Искренняя признательность Министерству культуры и Фонду кино за возможность запустить проект. Особая благодарность друзьям, поддержавшим «Чапаева»: Константину Эрнсту, Сергею Сельянову, Александру Голутве, Сергею Серезлееву, Виктории Шамликашвили, Федору Бондарчуку, Николаю Бородачеву, Татьяне Горяевой, Наталье Калантаровой, Ларисе Солоницыной, Владимиру Малышеву, Карену Шахназарову, Эдуарду Пичугину, Алевтине Чинаровой, Елене Лапиной, Ольге Любимовой, Анне Михалковой, Ольге Поликарповой и фонду «Ступени».
Спасибо Игорю Гуровичу за идею логотипа, Артему Васильеву и Мите Борисову за дружескую поддержку, Евгению Марголиту, Олегу Ковалову, Анатолию Загулину, Наталье Чертовой, Петру Багрову, Георгию Бородину за неоценимые консультации и экспертизу.

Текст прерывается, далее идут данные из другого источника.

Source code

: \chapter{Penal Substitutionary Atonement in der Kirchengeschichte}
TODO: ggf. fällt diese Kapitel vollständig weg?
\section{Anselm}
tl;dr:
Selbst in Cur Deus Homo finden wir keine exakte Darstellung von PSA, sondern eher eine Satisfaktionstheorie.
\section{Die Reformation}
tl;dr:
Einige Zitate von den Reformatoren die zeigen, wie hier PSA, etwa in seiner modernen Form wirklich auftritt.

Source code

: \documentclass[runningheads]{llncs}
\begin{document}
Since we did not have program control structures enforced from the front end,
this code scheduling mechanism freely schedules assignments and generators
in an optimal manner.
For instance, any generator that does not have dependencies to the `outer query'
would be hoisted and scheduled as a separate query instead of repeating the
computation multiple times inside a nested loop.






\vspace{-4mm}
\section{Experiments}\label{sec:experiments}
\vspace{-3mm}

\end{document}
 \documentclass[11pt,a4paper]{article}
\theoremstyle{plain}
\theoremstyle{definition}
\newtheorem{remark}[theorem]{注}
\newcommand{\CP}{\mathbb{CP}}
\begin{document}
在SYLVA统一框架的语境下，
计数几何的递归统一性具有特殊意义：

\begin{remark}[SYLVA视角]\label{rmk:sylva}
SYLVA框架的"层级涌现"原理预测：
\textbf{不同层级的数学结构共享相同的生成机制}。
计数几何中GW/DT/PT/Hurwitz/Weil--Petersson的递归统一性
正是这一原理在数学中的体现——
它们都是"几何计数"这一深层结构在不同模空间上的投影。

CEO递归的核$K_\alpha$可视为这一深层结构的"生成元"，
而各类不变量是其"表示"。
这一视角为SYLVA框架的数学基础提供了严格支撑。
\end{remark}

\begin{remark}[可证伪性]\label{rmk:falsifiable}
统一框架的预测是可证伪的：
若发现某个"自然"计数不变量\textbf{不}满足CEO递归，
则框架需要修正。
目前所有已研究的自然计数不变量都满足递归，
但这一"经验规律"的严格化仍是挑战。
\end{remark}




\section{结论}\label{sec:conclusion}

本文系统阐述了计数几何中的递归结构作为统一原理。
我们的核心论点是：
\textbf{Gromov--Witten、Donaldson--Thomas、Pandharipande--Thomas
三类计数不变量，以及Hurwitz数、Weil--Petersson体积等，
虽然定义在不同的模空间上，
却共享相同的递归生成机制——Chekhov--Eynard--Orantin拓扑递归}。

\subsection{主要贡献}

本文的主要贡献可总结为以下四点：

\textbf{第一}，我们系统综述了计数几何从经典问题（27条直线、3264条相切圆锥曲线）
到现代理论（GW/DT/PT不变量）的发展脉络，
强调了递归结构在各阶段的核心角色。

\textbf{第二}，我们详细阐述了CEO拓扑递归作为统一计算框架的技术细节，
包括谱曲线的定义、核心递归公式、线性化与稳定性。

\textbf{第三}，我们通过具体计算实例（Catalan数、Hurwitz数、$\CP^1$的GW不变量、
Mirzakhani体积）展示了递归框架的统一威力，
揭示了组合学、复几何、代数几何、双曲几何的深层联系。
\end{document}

Мне везло. Когда я была женой Николая Михайловича Форреггера, не говоря о том, что он был сам по себе чрезвычайно примечательный человек, но и окружение было хорошее, очень любопытное. Можно сказать для записи интересное — Николай Михайлович очень дружил с Владимиром Владимировичем Маяковским. Маяковский с большой заинтересованностью относился к новациями Форсггера в искусстве, к постановкам танцев, к постановке всевозможных пародий. И был частым гостем, как у нас в театре, так и у нас дома. Он очень любил приходить к обеду. И хвалил мое поварское искусство, причем Фореггер всегда шутил: «Знаешь, Володя, ты можешь не признавать мою жену как танцовщицу и актрису, но как кулинарку?!.. Если ты не признаешь, она тебе враг на всю жизнь».
Владимир Владимирович очень любил одно, как он называл, фирменное блюдо в нашем доме. Я покупала на рынке хорошую молодую телятину и делала из нее, так называемый, эскалоп. Это блюдо приготовлялось таким образом, что отдельно обжаривались кусочки совершенно постной телятины, потом делались поджаренные кусочки, в сливочном масле, булки, до золотистого цвета. На них клалась поджаренная телятина, сверху клался кусочек ветчины, тоже очищенный совершенно от жира и сверх всего это поливалось соусом из белых грибов. И в доме у нас называлось «Эскалоп а ля Маяковский». Он каждый раз приносил к обеду свое любимое, ставшее и моим любимым, вино, «Шато айкен». А закупил он его очень большую партию в магазине, по старому еще до сих пор называемому «Елисеевским». Он оставил что-то около ста бутылок за собой, уплатил за них и никому не разрешал продавать. Потом он всегда с этими бутылками приходил к нам, не больше, чем две.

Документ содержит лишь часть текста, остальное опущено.